For a different program in Rust I accomplished that by using a Semaphore together with a Vec of Tokio tasks. Every task there get a permit as long as the max permit count of the semaphore isn’t reached. If there is no free permit, it idles until an earlier task is finished. That works fine, but the whole tokio/Semaphore code interface of Rust is very abstract and there is a lot of stuff happening in the background I don’t see, let alone understand if I look into the code.

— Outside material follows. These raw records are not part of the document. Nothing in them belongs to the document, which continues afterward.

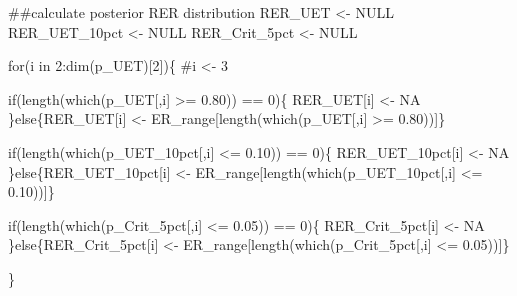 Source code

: \documentclass[
  11pt,
]{article}
\newenvironment{Shaded}{}{}
\newcommand{\CommentTok}[1]{\textcolor[rgb]{0.00,0.50,0.00}{#1}}
\newcommand{\ControlFlowTok}[1]{\textcolor[rgb]{0.00,0.00,1.00}{#1}}
\newcommand{\DecValTok}[1]{#1}
\newcommand{\FloatTok}[1]{#1}
\newcommand{\KeywordTok}[1]{\textcolor[rgb]{0.00,0.00,1.00}{#1}}
\newcommand{\NormalTok}[1]{#1}
\newcommand{\OperatorTok}[1]{#1}
\newcommand{\OtherTok}[1]{\textcolor[rgb]{1.00,0.25,0.00}{#1}}
\newcommand{\StringTok}[1]{\textcolor[rgb]{0.00,0.50,0.50}{#1}}
\begin{document}
\begin{Shaded}
\begin{Highlighting}[]
\CommentTok{##calculate posterior RER distribution}
\NormalTok{RER_UET <-}\StringTok{ }\OtherTok{NULL}
\NormalTok{RER_UET_10pct <-}\StringTok{ }\OtherTok{NULL}
\NormalTok{RER_Crit_5pct <-}\StringTok{ }\OtherTok{NULL}

\ControlFlowTok{for}\NormalTok{(i }\ControlFlowTok{in} \DecValTok{2}\OperatorTok{:}\KeywordTok{dim}\NormalTok{(p_UET)[}\DecValTok{2}\NormalTok{])\{}
  \CommentTok{#i <- 3}
  
  \ControlFlowTok{if}\NormalTok{(}\KeywordTok{length}\NormalTok{(}\KeywordTok{which}\NormalTok{(p_UET[,i] }\OperatorTok{>=}\StringTok{ }\FloatTok{0.80}\NormalTok{)) }\OperatorTok{==}\StringTok{ }\DecValTok{0}\NormalTok{)\{}
\NormalTok{    RER_UET[i] <-}\StringTok{ }\OtherTok{NA}
\NormalTok{  \}}\ControlFlowTok{else}\NormalTok{\{RER_UET[i] <-}\StringTok{ }\NormalTok{ER_range[}\KeywordTok{length}\NormalTok{(}\KeywordTok{which}\NormalTok{(p_UET[,i] }\OperatorTok{>=}\StringTok{ }\FloatTok{0.80}\NormalTok{))]\}}
  
  \ControlFlowTok{if}\NormalTok{(}\KeywordTok{length}\NormalTok{(}\KeywordTok{which}\NormalTok{(p_UET_10pct[,i] }\OperatorTok{<=}\StringTok{ }\FloatTok{0.10}\NormalTok{)) }\OperatorTok{==}\StringTok{ }\DecValTok{0}\NormalTok{)\{}
\NormalTok{    RER_UET_10pct[i] <-}\StringTok{ }\OtherTok{NA}
\NormalTok{  \}}\ControlFlowTok{else}\NormalTok{\{RER_UET_10pct[i] <-}\StringTok{ }\NormalTok{ER_range[}\KeywordTok{length}\NormalTok{(}\KeywordTok{which}\NormalTok{(p_UET_10pct[,i] }\OperatorTok{<=}\StringTok{ }\FloatTok{0.10}\NormalTok{))]\}}
  
  \ControlFlowTok{if}\NormalTok{(}\KeywordTok{length}\NormalTok{(}\KeywordTok{which}\NormalTok{(p_Crit_5pct[,i] }\OperatorTok{<=}\StringTok{ }\FloatTok{0.05}\NormalTok{)) }\OperatorTok{==}\StringTok{ }\DecValTok{0}\NormalTok{)\{}
\NormalTok{    RER_Crit_5pct[i] <-}\StringTok{ }\OtherTok{NA}
\NormalTok{  \}}\ControlFlowTok{else}\NormalTok{\{RER_Crit_5pct[i] <-}\StringTok{ }\NormalTok{ER_range[}\KeywordTok{length}\NormalTok{(}\KeywordTok{which}\NormalTok{(p_Crit_5pct[,i] }\OperatorTok{<=}\StringTok{ }\FloatTok{0.05}\NormalTok{))]\}}
  
\NormalTok{\}}
\end{Highlighting}
\end{Shaded}
\end{document}
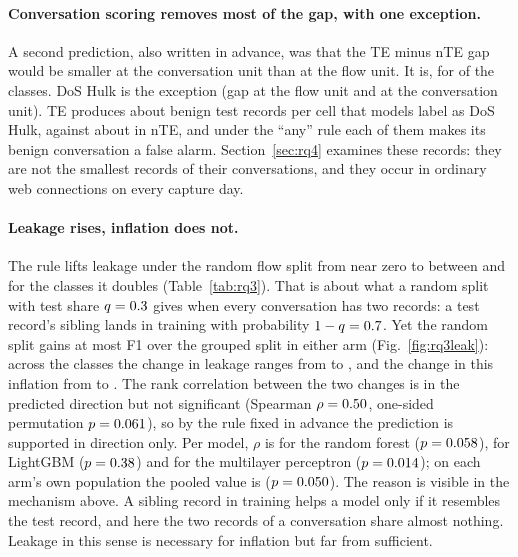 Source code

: \documentclass[pdflatex,sn-mathphys-num]{sn-jnl}
\theoremstyle{thmstyleone}%
\theoremstyle{thmstylethree}%
\begin{document}
\paragraph{Conversation scoring removes most of the gap, with one exception.} A second prediction, also written in advance, was that the TE minus nTE gap would be smaller at the conversation unit than at the flow unit. It is, for \RQthreeSmallerAtConv{} of the \RQthreeClasses{} classes. DoS Hulk is the exception (gap \RQthreeHulkGapFlow{} at the flow unit and \RQthreeHulkGapConv{} at the conversation unit). TE produces about \RQthreeHulkFalseTe{} benign test records per cell that models label as DoS Hulk, against about \RQthreeHulkFalseNte{} in nTE, and under the ``any'' rule each of them makes its benign conversation a false alarm. Section~\ref{sec:rq4} examines these records: they are not the smallest records of their conversations, and they occur in ordinary web connections on every capture day.

\paragraph{Leakage rises, inflation does not.} The rule lifts leakage under the random flow split from near zero to between \RQthreeLeakTeMin{} and \RQthreeLeakTeMax{} for the classes it doubles (Table~\ref{tab:rq3}). That is about what a random split with test share $q = \SetTestFrac$ gives when every conversation has two records: a test record's sibling lands in training with probability $1 - q = \SetTrainFrac$. Yet the random split gains at most \RQthreeInflMax{} F1 over the grouped split in either arm (Fig.~\ref{fig:rq3leak}): across the \RQthreeClasses{} classes the change in leakage ranges from \RQthreeDLeakMin{} to \RQthreeDLeakMax{}, and the change in this inflation from \RQthreeDInflMin{} to \RQthreeDInflMax{}. The rank correlation between the two changes is in the predicted direction but not significant (Spearman $\rho = \RQthreeRhoPooled$, one-sided permutation $p = \RQthreePPooled$), so by the rule fixed in advance the prediction is supported in direction only. Per model, $\rho$ is \RQthreeRhoRf{} for the random forest ($p = \RQthreePRf$), \RQthreeRhoLgbm{} for LightGBM ($p = \RQthreePLgbm$) and \RQthreeRhoMlp{} for the multilayer perceptron ($p = \RQthreePMlp$); on each arm's own population the pooled value is \RQthreeRhoOwn{} ($p = \RQthreePOwn$). The reason is visible in the mechanism above. A sibling record in training helps a model only if it resembles the test record, and here the two records of a conversation share almost nothing. Leakage in this sense is necessary for inflation but far from sufficient.
\end{document}
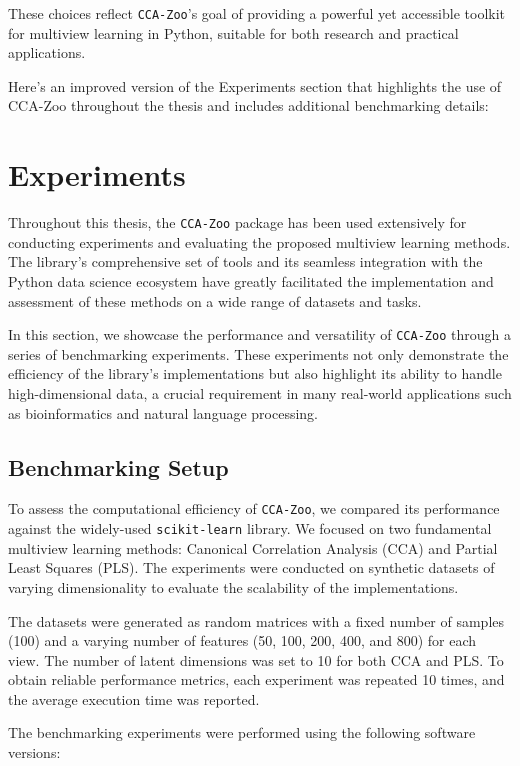 These choices reflect \texttt{CCA-Zoo}'s goal of providing a powerful yet accessible toolkit for multiview learning in Python, suitable for both research and practical applications.

Here's an improved version of the Experiments section that highlights the use of CCA-Zoo throughout the thesis and includes additional benchmarking details:

\section{Experiments}

Throughout this thesis, the \texttt{CCA-Zoo} package has been used extensively for conducting experiments and evaluating the proposed multiview learning methods. The library's comprehensive set of tools and its seamless integration with the Python data science ecosystem have greatly facilitated the implementation and assessment of these methods on a wide range of datasets and tasks.

In this section, we showcase the performance and versatility of \texttt{CCA-Zoo} through a series of benchmarking experiments. These experiments not only demonstrate the efficiency of the library's implementations but also highlight its ability to handle high-dimensional data, a crucial requirement in many real-world applications such as bioinformatics and natural language processing.

\subsection{Benchmarking Setup}

To assess the computational efficiency of \texttt{CCA-Zoo}, we compared its performance against the widely-used \texttt{scikit-learn} library. We focused on two fundamental multiview learning methods: Canonical Correlation Analysis (CCA) and Partial Least Squares (PLS). The experiments were conducted on synthetic datasets of varying dimensionality to evaluate the scalability of the implementations.

The datasets were generated as random matrices with a fixed number of samples (100) and a varying number of features (50, 100, 200, 400, and 800) for each view. The number of latent dimensions was set to 10 for both CCA and PLS. To obtain reliable performance metrics, each experiment was repeated 10 times, and the average execution time was reported.

The benchmarking experiments were performed using the following software versions:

Thus, I thought using a std.Io.Semaphore together with some async/concurrent functions could make it work in Zig too. I have the following code which is a simplified version of the stuff I want to accomplish. Its not really downloading anything but slicing a string into parts and returning each part after a sleep of 2 seconds. This should mimic a potential downloading time for bigger chunks good enough. The code runs fine and the file is put together correctly. But all tasks are executed in parallel meaning the whole code only takes 2 seconds. But what I want with this example should be about 12 seconds, because the max permit count of 3 of the semaphore.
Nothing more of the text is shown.